* [Instructions for the task] For this exercise, output every line of the data as it stands.

* [Information provided]
═══
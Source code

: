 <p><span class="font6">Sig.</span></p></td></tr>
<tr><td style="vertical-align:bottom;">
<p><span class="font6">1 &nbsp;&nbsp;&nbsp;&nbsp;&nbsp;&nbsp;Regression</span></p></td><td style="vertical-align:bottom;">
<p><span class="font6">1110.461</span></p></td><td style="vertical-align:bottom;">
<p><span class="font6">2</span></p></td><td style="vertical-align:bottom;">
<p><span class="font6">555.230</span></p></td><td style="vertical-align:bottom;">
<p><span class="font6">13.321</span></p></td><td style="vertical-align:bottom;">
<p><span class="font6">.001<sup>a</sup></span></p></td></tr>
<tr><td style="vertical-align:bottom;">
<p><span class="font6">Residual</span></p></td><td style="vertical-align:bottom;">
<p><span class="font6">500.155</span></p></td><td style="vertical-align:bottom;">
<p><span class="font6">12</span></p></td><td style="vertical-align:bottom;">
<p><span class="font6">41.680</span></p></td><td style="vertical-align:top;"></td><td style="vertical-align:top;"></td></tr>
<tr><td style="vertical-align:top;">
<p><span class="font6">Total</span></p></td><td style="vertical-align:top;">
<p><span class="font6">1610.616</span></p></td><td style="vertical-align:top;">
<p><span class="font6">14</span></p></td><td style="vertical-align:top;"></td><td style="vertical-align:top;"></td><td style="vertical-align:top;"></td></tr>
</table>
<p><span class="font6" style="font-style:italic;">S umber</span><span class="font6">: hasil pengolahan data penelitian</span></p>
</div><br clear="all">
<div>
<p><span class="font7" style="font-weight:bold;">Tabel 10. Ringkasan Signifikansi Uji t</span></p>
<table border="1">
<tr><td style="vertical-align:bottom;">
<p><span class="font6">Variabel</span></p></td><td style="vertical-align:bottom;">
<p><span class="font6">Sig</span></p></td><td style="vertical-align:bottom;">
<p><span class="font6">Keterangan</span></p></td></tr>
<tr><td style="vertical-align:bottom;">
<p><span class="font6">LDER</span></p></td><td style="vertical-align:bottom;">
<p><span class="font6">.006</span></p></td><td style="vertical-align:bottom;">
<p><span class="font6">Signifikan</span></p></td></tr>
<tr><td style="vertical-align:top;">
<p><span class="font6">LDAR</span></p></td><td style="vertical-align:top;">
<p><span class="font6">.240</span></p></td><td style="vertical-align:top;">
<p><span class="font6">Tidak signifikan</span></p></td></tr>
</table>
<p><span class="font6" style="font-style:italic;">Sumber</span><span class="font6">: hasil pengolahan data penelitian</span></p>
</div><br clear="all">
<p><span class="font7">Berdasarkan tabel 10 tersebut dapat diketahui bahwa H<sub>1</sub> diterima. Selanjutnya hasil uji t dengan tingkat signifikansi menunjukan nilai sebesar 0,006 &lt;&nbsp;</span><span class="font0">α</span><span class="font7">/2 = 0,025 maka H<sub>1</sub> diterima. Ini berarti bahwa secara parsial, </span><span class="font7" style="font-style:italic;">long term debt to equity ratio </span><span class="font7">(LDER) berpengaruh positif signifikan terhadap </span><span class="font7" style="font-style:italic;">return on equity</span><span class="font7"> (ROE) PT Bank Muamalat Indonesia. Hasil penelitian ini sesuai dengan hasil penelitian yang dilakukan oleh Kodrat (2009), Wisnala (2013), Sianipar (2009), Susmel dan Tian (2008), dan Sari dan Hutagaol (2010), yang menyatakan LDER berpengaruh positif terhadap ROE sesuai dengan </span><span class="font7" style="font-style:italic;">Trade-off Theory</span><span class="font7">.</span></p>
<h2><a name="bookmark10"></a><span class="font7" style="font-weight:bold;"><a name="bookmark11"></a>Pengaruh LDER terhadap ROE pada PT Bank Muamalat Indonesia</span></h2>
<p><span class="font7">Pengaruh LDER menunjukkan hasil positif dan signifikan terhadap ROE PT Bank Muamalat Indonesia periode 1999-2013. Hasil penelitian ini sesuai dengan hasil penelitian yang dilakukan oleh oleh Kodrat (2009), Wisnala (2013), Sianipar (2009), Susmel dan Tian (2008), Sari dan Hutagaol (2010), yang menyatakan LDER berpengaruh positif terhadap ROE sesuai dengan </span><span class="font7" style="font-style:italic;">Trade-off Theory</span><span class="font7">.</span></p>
═══
* [Your response]
Source code

: <p><span class="font6">Sig.</span></p></td></tr>
<tr><td style="vertical-align:bottom;">
<p><span class="font6">1 &nbsp;&nbsp;&nbsp;&nbsp;&nbsp;&nbsp;Regression</span></p></td><td style="vertical-align:bottom;">
<p><span class="font6">1110.461</span></p></td><td style="vertical-align:bottom;">
<p><span class="font6">2</span></p></td><td style="vertical-align:bottom;">
<p><span class="font6">555.230</span></p></td><td style="vertical-align:bottom;">
<p><span class="font6">13.321</span></p></td><td style="vertical-align:bottom;">
<p><span class="font6">.001<sup>a</sup></span></p></td></tr>
<tr><td style="vertical-align:bottom;">
<p><span class="font6">Residual</span></p></td><td style="vertical-align:bottom;">
<p><span class="font6">500.155</span></p></td><td style="vertical-align:bottom;">
<p><span class="font6">12</span></p></td><td style="vertical-align:bottom;">
<p><span class="font6">41.680</span></p></td><td style="vertical-align:top;"></td><td style="vertical-align:top;"></td></tr>
<tr><td style="vertical-align:top;">
<p><span class="font6">Total</span></p></td><td style="vertical-align:top;">
<p><span class="font6">1610.616</span></p></td><td style="vertical-align:top;">
<p><span class="font6">14</span></p></td><td style="vertical-align:top;"></td><td style="vertical-align:top;"></td><td style="vertical-align:top;"></td></tr>
</table>
<p><span class="font6" style="font-style:italic;">S umber</span><span class="font6">: hasil pengolahan data penelitian</span></p>
</div><br clear="all">
<div>
<p><span class="font7" style="font-weight:bold;">Tabel 10. Ringkasan Signifikansi Uji t</span></p>
<table border="1">
<tr><td style="vertical-align:bottom;">
<p><span class="font6">Variabel</span></p></td><td style="vertical-align:bottom;">
<p><span class="font6">Sig</span></p></td><td style="vertical-align:bottom;">
<p><span class="font6">Keterangan</span></p></td></tr>
<tr><td style="vertical-align:bottom;">
<p><span class="font6">LDER</span></p></td><td style="vertical-align:bottom;">
<p><span class="font6">.006</span></p></td><td style="vertical-align:bottom;">
<p><span class="font6">Signifikan</span></p></td></tr>
<tr><td style="vertical-align:top;">
<p><span class="font6">LDAR</span></p></td><td style="vertical-align:top;">
<p><span class="font6">.240</span></p></td><td style="vertical-align:top;">
<p><span class="font6">Tidak signifikan</span></p></td></tr>
</table>
<p><span class="font6" style="font-style:italic;">Sumber</span><span class="font6">: hasil pengolahan data penelitian</span></p>
</div><br clear="all">
<p><span class="font7">Berdasarkan tabel 10 tersebut dapat diketahui bahwa H<sub>1</sub> diterima. Selanjutnya hasil uji t dengan tingkat signifikansi menunjukan nilai sebesar 0,006 &lt;&nbsp;</span><span class="font0">α</span><span class="font7">/2 = 0,025 maka H<sub>1</sub> diterima. Ini berarti bahwa secara parsial, </span><span class="font7" style="font-style:italic;">long term debt to equity ratio </span><span class="font7">(LDER) berpengaruh positif signifikan terhadap </span><span class="font7" style="font-style:italic;">return on equity</span><span class="font7"> (ROE) PT Bank Muamalat Indonesia. Hasil penelitian ini sesuai dengan hasil penelitian yang dilakukan oleh Kodrat (2009), Wisnala (2013), Sianipar (2009), Susmel dan Tian (2008), dan Sari dan Hutagaol (2010), yang menyatakan LDER berpengaruh positif terhadap ROE sesuai dengan </span><span class="font7" style="font-style:italic;">Trade-off Theory</span><span class="font7">.</span></p>
<h2><a name="bookmark10"></a><span class="font7" style="font-weight:bold;"><a name="bookmark11"></a>Pengaruh LDER terhadap ROE pada PT Bank Muamalat Indonesia</span></h2>
<p><span class="font7">Pengaruh LDER menunjukkan hasil positif dan signifikan terhadap ROE PT Bank Muamalat Indonesia periode 1999-2013. Hasil penelitian ini sesuai dengan hasil penelitian yang dilakukan oleh oleh Kodrat (2009), Wisnala (2013), Sianipar (2009), Susmel dan Tian (2008), Sari dan Hutagaol (2010), yang menyatakan LDER berpengaruh positif terhadap ROE sesuai dengan </span><span class="font7" style="font-style:italic;">Trade-off Theory</span><span class="font7">.</span></p>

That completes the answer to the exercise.